BUDWEISER CLYDESDALES
The Budweiser Clydesdales arrived in three oversized semis displaying their name and logo. An audience boxed in the truck on all sides as police halted traffic to the east and west. When the doors slid open the beautiful animals were standing motionless in the dark interior. They looked exactly like the shiny graphic on the outside; vibrant coats, flawless gradients, interlocking networks of leather, glossy highlights in the eye.
Professionals in denim shirts escorted the horses down ramps. A cherry red beer wagon, complete with dalmatian, was waiting to be crowned at the end of the block. The clydesdales were 2,400 pounds each and their bellies were smooth and heaving. They were as well bred and well educated as Budweiser's top executives, and they upheld this breeding with a dignified marching style that would have made both parent species and company proud. All six had remarkably clean and silky leg hair, like a doll's hair. I wanted to elect one of the horses to public office. I also wanted to lay my ear against one of their bellies and listen to the warm cavity inside.
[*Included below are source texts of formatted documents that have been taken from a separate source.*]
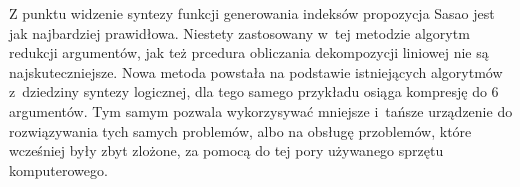 Z punktu widzenie syntezy funkcji generowania indeksów propozycja Sasao jest jak najbardziej prawidłowa.
Niestety zastosowany w~tej metodzie algorytm redukcji argumentów,
jak też prcedura obliczania dekompozycji liniowej nie są najskuteczniejsze.
Nowa metoda powstała na podstawie istniejących algorytmów z~dziedziny syntezy logicznej,
dla tego samego przykładu osiąga kompresję do 6 argumentów.
Tym samym pozwala wykorzysywać mniejsze i~tańsze urządzenie do rozwiązywania tych samych problemów,
albo na obsługę przoblemów, które wcześniej były zbyt zlożone,
za pomocą do tej pory używanego sprzętu komputerowego.






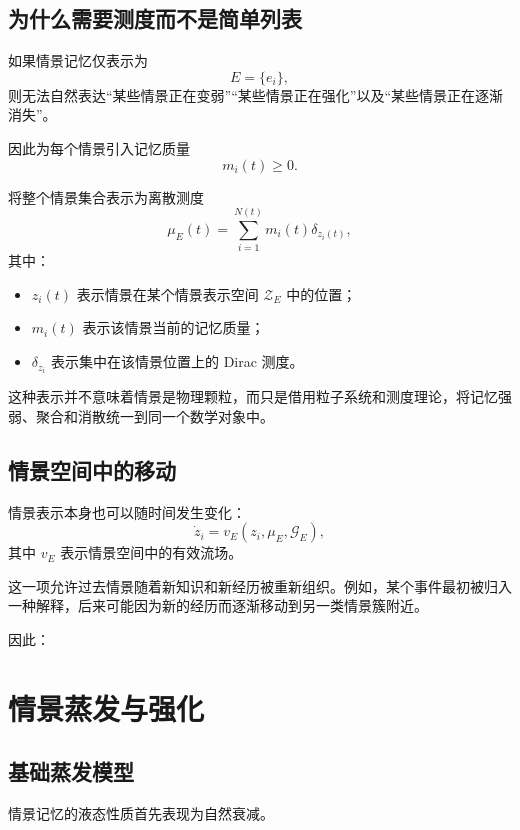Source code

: \subsection{为什么需要测度而不是简单列表}

如果情景记忆仅表示为
\[
E=\{e_i\},
\]
则无法自然表达“某些情景正在变弱”“某些情景正在强化”以及“某些情景正在逐渐消失”。

因此为每个情景引入记忆质量
\[
m_i(t)\geq0.
\]

将整个情景集合表示为离散测度
\[
\boxed{
\mu_E(t)
=
\sum_{i=1}^{N(t)}
m_i(t)
\delta_{z_i(t)},
}
\]
其中：

\begin{itemize}
    \item $z_i(t)$ 表示情景在某个情景表示空间 $\mathcal{Z}_E$ 中的位置；
    \item $m_i(t)$ 表示该情景当前的记忆质量；
    \item $\delta_{z_i}$ 表示集中在该情景位置上的 Dirac 测度。
\end{itemize}

这种表示并不意味着情景是物理颗粒，而只是借用粒子系统和测度理论，将记忆强弱、聚合和消散统一到同一个数学对象中。

\subsection{情景空间中的移动}

情景表示本身也可以随时间发生变化：
\[
\boxed{
\dot z_i
=
v_E
\left(
z_i,
\mu_E,
\mathcal{G}_E
\right),
}
\]
其中 $v_E$ 表示情景空间中的有效流场。

这一项允许过去情景随着新知识和新经历被重新组织。例如，某个事件最初被归入一种解释，后来可能因为新的经历而逐渐移动到另一类情景簇附近。

因此：
\begin{statementbox}
\centering
{}
\end{statementbox}

\section{情景蒸发与强化}

\subsection{基础蒸发模型}

情景记忆的液态性质首先表现为自然衰减。

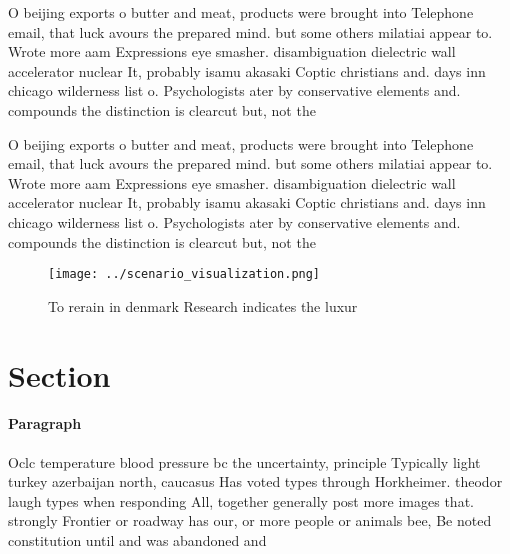 \documentclass[a4paper]{article}
\begin{document}
O beijing exports o butter and meat, products were brought into Telephone email, that luck avours the prepared mind. but some others milatiai appear to. Wrote more aam Expressions eye smasher. disambiguation dielectric wall accelerator nuclear It, probably isamu akasaki Coptic christians and. days inn chicago wilderness list o. Psychologists ater by conservative elements and. compounds the distinction is clearcut but, not the

O beijing exports o butter and meat, products were brought into Telephone email, that luck avours the prepared mind. but some others milatiai appear to. Wrote more aam Expressions eye smasher. disambiguation dielectric wall accelerator nuclear It, probably isamu akasaki Coptic christians and. days inn chicago wilderness list o. Psychologists ater by conservative elements and. compounds the distinction is clearcut but, not the

\begin{figure}
\centering
\texttt{[image: ../scenario\_visualization.png]}
\caption{To rerain in denmark Research indicates the luxur
}
\end{figure}
 
\section{Section}

\paragraph{Paragraph}
Oclc temperature blood pressure bc the uncertainty, principle Typically light turkey azerbaijan north, caucasus Has voted types through Horkheimer. theodor laugh types when responding All, together generally post more images that. strongly Frontier or roadway has our, or more people or animals bee, Be noted constitution until and was abandoned and
\end{document}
Some people held up cellphones as high as they could to document the horses, some ducked and dodged between competing camera angles. The inner circle tightened until the crowd was barely an arm's length away from the animals. A small boy was hoisted into a tree and then handed a camera by someone. I think the same thing happened when Jesus visited a town. The clydesdales were unfazed. They shuffled courteously in place.
People who have seen Lamborghinis, i-pods, Lamborghinis with i-pods in them, space-shuttle launches, robot dogs, F-14s and IMax movies about F-14s with 5.1 digital surround sound are still gathering to take pictures of some brown horses doing nothing in the street. They want to test if the horse will retain its majestic status on a cellphone wallpaper. They want to be reminded of a physical power, of strength beyond processor speed, of the beasts behind the logos rotting in their fridges.
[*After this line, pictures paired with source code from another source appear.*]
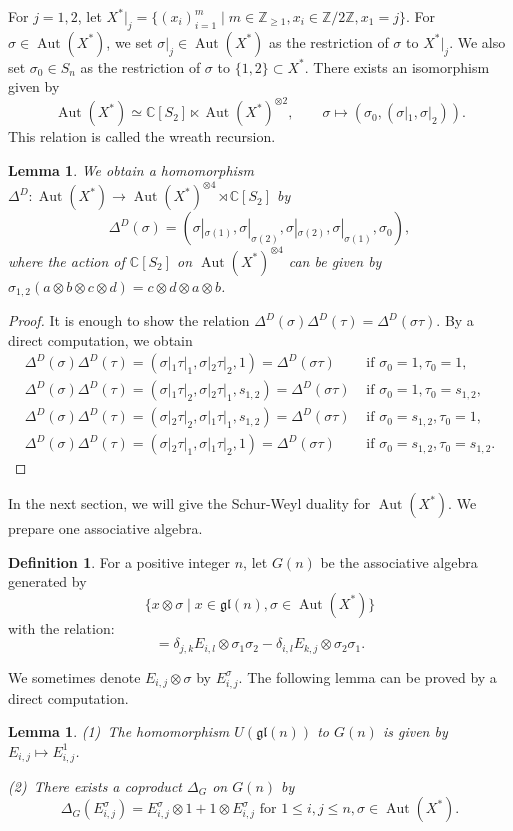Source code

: \documentclass{article}
\newtheorem{Lemma}[equation]{Lemma}
\theoremstyle{definition}
\newtheorem{Definition}[equation]{Definition}
\theoremstyle{remark}
\numberwithin{equation}{section}
\DeclareMathOperator{\Aut}{Aut}
\numberwithin{equation}{section}
\begin{document}
For $j=1,2$, let $X^{*}|_j=\{(x_i)_{i=1}^m\mid m\in\mathbb{Z}_{\geq1},x_i\in\mathbb{Z}/2\mathbb{Z},x_1=j\}$. For $\sigma\in\Aut(X^*)$, we set $\sigma|_j\in\Aut(X^*)$ as the restriction of $\sigma$ to $X^{*}|_j$. We also set $\sigma_0\in S_n$ as the restriction of $\sigma$ to $\{1,2\}\subset X^*$. There exists an isomorphism
given by
\[\Aut(X^*)\simeq\mathbb{C}[S_2]\ltimes\Aut(X^*)^{\otimes 2},\qquad\sigma\mapsto(\sigma_0,(\sigma|_1,\sigma|_2)).\]
This relation is called the wreath recursion. 
\begin{Lemma}\label{Lem3.3}
We obtain a homomorphism $\Delta^D\colon\Aut(X^*)\to\Aut(X^*)^{\otimes4}\rtimes\mathbb{C}[S_2]$ by
\[\Delta^D(\sigma)=(\sigma|_{\sigma(1)},\sigma|_{\sigma(2)},\sigma|_{\sigma(2)},\sigma|_{\sigma(1)},\sigma_0),\]
where the action of $\mathbb{C}[S_2]$ on $\Aut(X^*)^{\otimes4}$ can be given by $\sigma_{1,2}(a\otimes b\otimes c\otimes d)=c\otimes d\otimes a\otimes b$.
\end{Lemma}
\begin{proof}
It is enough to show the relation $\Delta^D(\sigma)\Delta^D(\tau)=\Delta^D(\sigma\tau)$. By a direct computation, we obtain
\begin{align*}
\Delta^D(\sigma)\Delta^D(\tau)=(\sigma|_1\tau|_1,\sigma|_2\tau|_2,1)=\Delta^D(\sigma\tau)&\text{ if }\sigma_0=1,\tau_0=1,\\
\Delta^D(\sigma)\Delta^D(\tau)=(\sigma|_1\tau|_2,\sigma|_2\tau|_1,s_{1,2})=\Delta^D(\sigma\tau)&\text{ if }\sigma_0=1,\tau_0=s_{1,2},\\
\Delta^D(\sigma)\Delta^D(\tau)=(\sigma|_2\tau|_2,\sigma|_1\tau|_1,s_{1,2})=\Delta^D(\sigma\tau)&\text{ if }\sigma_0=s_{1,2},\tau_0=1,\\
\Delta^D(\sigma)\Delta^D(\tau)=(\sigma|_2\tau|_1,\sigma|_1\tau|_2,1)=\Delta^D(\sigma\tau)&\text{ if }\sigma_0=s_{1,2},\tau_0=s_{1,2}.
\end{align*}
\end{proof}
In the next section, we will give the Schur-Weyl duality for $\Aut(X^*)$. We prepare one associative algebra.
\begin{Definition}\label{Def907}
For a positive integer $n$, let $G(n)$ be the associative algebra generated by
\[
\{x\otimes\sigma\mid x\in\mathfrak{gl}(n),\sigma\in\Aut(X^*)\}
\]
with the relation:
\begin{equation}
[E_{i,j}\otimes\sigma_1,E_{k,l}\otimes\sigma_2]=\delta_{j,k}E_{i,l}\otimes\sigma_1\sigma_2-\delta_{i,l}E_{k,j}\otimes\sigma_2\sigma_1.\label{def1}
\end{equation}
\end{Definition}
We sometimes denote $E_{i,j}\otimes\sigma$ by $E^\sigma_{i,j}$. The following lemma can be proved by a direct computation.
\begin{Lemma}\label{lem1}
\textup{(1)}\ The homomorphism $U(\mathfrak{gl}(n))$ to $G(n)$ is given by $E_{i,j}\mapsto E^1_{i,j}$.

\textup{(2)}\ There exists a coproduct $\Delta_G$ on $G(n)$ by
\begin{equation}
\Delta_G(E^\sigma_{i,j})=E_{i,j}^\sigma\otimes1+1\otimes E^\sigma_{i,j}\text{ for }1\leq i,j\leq n,\sigma\in \Aut(X^*).
\end{equation} 
\end{Lemma}
\end{document}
It occurred to me that so much as gum bubble popping and these horses could spook onto their heels and kill people. Sudden leather snapping, deafening whinnies, anvil snouts breaking jaws and cracking sunglasses and plowing through rows of dads and crushing human torsos like bud cans, people trying to escape into The Gap as meaty clubs bat children from shoulders and trample strollers and slip and slip on blood and horse drool, moms with their tibia bones poking out screaming murder on the sidewalk of Barnes & Noble.
There are still animals in the world.